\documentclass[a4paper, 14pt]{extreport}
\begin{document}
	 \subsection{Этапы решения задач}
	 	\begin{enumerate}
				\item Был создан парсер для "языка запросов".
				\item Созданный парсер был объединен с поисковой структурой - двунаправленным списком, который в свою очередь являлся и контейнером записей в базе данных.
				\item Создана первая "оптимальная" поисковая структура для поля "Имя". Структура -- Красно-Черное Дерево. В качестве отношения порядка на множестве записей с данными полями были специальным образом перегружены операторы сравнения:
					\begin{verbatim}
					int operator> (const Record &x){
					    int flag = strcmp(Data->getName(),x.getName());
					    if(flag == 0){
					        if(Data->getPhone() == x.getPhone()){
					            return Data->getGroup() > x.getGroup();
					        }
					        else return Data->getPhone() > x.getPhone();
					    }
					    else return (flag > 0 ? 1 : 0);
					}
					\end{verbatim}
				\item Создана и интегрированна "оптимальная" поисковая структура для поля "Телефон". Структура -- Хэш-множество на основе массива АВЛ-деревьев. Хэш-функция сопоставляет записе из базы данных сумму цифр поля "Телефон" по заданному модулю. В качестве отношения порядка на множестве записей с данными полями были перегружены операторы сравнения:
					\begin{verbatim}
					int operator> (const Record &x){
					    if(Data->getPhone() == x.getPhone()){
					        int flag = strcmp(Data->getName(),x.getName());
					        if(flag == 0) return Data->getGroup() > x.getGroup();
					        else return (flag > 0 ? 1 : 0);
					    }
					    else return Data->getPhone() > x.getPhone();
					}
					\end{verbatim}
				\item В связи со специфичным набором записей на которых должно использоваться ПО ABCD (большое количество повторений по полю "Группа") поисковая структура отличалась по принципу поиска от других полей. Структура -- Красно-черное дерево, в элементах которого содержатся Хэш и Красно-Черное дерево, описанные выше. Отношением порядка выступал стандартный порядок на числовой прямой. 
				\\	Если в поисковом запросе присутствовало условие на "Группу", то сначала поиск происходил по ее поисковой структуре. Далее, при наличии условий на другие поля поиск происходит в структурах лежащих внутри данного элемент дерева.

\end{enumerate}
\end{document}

----------------

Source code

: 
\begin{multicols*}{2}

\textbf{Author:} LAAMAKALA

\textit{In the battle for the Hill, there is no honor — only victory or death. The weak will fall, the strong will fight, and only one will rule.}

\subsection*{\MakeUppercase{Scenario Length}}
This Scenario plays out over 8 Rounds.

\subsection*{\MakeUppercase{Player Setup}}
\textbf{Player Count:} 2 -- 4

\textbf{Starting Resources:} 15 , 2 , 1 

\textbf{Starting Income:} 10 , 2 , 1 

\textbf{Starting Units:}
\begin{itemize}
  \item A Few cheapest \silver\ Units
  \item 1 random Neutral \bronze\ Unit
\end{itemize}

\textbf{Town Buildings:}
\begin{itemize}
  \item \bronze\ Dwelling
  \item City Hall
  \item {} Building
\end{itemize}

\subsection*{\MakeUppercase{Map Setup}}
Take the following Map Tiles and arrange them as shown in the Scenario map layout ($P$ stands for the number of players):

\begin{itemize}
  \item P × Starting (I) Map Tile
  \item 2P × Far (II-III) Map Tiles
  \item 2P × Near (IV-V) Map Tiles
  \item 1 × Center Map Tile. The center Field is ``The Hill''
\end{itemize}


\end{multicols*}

----------------

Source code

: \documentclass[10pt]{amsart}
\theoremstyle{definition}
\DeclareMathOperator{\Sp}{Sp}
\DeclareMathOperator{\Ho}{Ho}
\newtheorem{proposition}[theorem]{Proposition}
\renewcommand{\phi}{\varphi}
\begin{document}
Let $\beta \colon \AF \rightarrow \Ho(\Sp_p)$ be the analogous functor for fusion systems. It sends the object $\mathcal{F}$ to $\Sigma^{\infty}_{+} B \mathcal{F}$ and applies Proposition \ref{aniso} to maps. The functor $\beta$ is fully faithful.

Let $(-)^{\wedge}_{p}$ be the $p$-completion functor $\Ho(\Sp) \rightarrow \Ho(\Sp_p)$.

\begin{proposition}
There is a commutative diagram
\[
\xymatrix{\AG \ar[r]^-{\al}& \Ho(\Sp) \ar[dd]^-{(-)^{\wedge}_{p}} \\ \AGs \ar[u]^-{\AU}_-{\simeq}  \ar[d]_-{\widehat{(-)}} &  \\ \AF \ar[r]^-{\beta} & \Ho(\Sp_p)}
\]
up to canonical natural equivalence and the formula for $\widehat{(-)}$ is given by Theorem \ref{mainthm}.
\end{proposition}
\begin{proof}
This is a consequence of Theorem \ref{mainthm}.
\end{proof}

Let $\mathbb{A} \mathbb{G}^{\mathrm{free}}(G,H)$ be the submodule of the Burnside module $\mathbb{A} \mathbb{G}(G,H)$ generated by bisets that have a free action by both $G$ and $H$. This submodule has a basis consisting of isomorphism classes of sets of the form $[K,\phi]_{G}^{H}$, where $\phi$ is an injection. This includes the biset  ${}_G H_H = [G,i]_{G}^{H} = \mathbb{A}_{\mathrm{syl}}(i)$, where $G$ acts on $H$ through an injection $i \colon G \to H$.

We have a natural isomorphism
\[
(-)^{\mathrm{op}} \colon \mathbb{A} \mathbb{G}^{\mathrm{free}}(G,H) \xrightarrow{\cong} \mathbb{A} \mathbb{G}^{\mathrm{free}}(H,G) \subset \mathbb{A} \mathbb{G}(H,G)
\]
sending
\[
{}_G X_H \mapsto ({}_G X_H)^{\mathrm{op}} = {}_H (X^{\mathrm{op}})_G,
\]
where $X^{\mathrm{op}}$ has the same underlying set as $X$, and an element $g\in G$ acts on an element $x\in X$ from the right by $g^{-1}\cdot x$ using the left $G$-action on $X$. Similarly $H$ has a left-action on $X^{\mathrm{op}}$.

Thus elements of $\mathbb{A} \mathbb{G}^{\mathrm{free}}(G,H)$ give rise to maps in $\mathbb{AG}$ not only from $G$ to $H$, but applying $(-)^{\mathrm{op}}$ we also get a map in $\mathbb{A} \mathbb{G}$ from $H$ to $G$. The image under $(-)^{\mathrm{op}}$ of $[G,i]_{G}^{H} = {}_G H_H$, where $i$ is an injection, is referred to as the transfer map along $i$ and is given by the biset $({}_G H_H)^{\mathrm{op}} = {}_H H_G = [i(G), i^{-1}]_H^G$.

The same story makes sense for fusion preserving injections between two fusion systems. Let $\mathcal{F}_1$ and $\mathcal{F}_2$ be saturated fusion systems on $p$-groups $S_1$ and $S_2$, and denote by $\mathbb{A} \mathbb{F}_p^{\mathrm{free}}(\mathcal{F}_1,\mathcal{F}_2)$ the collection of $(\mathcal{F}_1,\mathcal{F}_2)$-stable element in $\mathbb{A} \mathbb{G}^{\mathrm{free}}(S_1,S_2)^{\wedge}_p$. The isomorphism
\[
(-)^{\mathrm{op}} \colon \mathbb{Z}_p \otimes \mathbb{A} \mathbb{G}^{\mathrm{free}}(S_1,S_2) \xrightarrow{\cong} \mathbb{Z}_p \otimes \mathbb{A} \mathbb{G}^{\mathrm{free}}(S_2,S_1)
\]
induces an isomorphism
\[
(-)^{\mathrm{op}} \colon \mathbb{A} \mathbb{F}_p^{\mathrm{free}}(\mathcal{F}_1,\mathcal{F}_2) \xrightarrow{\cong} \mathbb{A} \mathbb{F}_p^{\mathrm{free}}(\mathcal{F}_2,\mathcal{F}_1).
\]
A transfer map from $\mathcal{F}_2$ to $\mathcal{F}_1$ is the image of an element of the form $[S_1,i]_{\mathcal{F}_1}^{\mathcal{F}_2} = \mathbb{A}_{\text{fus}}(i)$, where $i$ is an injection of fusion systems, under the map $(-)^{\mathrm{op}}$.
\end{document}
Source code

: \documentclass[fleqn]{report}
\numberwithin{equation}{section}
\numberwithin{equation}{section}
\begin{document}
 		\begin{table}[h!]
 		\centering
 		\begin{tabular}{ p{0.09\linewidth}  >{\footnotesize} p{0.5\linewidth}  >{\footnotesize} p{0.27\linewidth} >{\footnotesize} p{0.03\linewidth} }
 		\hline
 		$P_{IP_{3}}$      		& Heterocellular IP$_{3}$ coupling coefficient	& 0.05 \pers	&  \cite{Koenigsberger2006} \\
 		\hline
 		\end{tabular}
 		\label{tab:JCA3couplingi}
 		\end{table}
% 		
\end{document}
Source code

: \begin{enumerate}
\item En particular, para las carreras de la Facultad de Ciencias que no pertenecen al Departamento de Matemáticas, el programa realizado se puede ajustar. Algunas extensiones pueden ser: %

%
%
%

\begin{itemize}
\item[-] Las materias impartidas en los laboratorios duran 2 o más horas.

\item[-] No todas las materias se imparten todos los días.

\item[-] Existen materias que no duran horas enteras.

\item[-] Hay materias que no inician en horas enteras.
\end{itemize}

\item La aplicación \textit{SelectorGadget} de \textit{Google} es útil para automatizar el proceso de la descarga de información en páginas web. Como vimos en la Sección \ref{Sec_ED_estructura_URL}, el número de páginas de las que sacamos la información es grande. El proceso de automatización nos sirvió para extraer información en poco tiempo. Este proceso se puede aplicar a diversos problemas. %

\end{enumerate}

----------------

PROBLEM DESCRIPTION
Report the count of lines in the listing above that include "Data", and nothing more.

ANSWER SECTION
8